From the records below, set down exactly the lines starting with the line that contains "[6]: http://imgur.com/gaqWL" and going on through the line that contains "[12]: http://imgur.com/CDeZp". Nothing else is wanted.

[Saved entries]
========
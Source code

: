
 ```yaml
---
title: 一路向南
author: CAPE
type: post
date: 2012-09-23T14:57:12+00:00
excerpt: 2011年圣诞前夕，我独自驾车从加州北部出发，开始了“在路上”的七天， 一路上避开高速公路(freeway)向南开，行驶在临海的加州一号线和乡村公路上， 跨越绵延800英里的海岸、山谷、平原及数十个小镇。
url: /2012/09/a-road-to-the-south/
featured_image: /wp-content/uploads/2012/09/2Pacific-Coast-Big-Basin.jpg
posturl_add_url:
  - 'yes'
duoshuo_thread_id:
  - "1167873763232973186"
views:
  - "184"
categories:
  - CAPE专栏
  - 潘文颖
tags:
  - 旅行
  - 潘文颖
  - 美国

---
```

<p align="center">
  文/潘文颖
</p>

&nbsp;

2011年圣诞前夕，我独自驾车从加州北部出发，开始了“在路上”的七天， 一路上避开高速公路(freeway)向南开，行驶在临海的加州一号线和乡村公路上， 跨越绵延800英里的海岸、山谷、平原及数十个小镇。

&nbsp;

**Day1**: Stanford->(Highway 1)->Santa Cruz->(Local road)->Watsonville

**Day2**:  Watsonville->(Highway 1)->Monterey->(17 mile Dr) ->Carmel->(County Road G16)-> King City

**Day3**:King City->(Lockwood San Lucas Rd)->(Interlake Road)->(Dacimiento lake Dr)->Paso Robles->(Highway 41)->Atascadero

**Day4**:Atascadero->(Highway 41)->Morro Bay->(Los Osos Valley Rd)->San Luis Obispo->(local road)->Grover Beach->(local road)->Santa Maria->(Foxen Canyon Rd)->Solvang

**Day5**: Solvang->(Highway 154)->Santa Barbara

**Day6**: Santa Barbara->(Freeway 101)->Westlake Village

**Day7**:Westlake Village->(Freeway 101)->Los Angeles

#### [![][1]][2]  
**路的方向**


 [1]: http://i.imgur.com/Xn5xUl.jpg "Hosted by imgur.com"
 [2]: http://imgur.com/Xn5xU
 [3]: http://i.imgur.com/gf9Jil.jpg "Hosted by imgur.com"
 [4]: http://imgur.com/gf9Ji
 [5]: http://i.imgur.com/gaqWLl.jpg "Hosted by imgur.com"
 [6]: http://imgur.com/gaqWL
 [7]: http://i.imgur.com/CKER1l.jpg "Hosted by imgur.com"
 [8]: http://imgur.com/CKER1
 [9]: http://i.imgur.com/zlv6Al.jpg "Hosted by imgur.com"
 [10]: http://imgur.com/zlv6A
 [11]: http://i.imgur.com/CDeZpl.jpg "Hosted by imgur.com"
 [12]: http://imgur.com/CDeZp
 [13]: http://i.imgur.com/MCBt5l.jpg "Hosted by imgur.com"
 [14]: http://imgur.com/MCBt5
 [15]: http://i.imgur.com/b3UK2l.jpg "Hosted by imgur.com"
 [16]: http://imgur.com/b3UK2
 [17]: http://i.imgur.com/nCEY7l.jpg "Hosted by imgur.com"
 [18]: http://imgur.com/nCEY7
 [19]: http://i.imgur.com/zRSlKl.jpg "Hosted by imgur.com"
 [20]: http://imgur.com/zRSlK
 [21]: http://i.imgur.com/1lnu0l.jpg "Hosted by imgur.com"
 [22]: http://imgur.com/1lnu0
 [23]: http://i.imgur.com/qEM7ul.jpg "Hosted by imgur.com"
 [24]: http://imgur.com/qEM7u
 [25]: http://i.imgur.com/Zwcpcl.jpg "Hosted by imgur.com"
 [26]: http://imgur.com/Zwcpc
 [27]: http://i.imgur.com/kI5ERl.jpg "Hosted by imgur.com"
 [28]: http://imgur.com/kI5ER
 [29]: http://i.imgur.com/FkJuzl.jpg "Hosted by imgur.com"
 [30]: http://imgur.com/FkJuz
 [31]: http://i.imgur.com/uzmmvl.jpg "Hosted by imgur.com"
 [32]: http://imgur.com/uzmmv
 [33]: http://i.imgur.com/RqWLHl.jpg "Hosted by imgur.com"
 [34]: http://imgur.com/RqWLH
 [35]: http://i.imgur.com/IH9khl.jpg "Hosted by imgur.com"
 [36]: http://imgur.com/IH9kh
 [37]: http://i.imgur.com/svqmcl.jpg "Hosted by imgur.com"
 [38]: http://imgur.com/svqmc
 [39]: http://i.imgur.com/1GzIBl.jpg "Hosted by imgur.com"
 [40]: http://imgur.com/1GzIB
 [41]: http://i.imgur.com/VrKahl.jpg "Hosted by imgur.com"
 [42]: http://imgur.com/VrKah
========
▸ Output below
 [6]: http://imgur.com/gaqWL
 [7]: http://i.imgur.com/CKER1l.jpg "Hosted by imgur.com"
 [8]: http://imgur.com/CKER1
 [9]: http://i.imgur.com/zlv6Al.jpg "Hosted by imgur.com"
 [10]: http://imgur.com/zlv6A
 [11]: http://i.imgur.com/CDeZpl.jpg "Hosted by imgur.com"
 [12]: http://imgur.com/CDeZp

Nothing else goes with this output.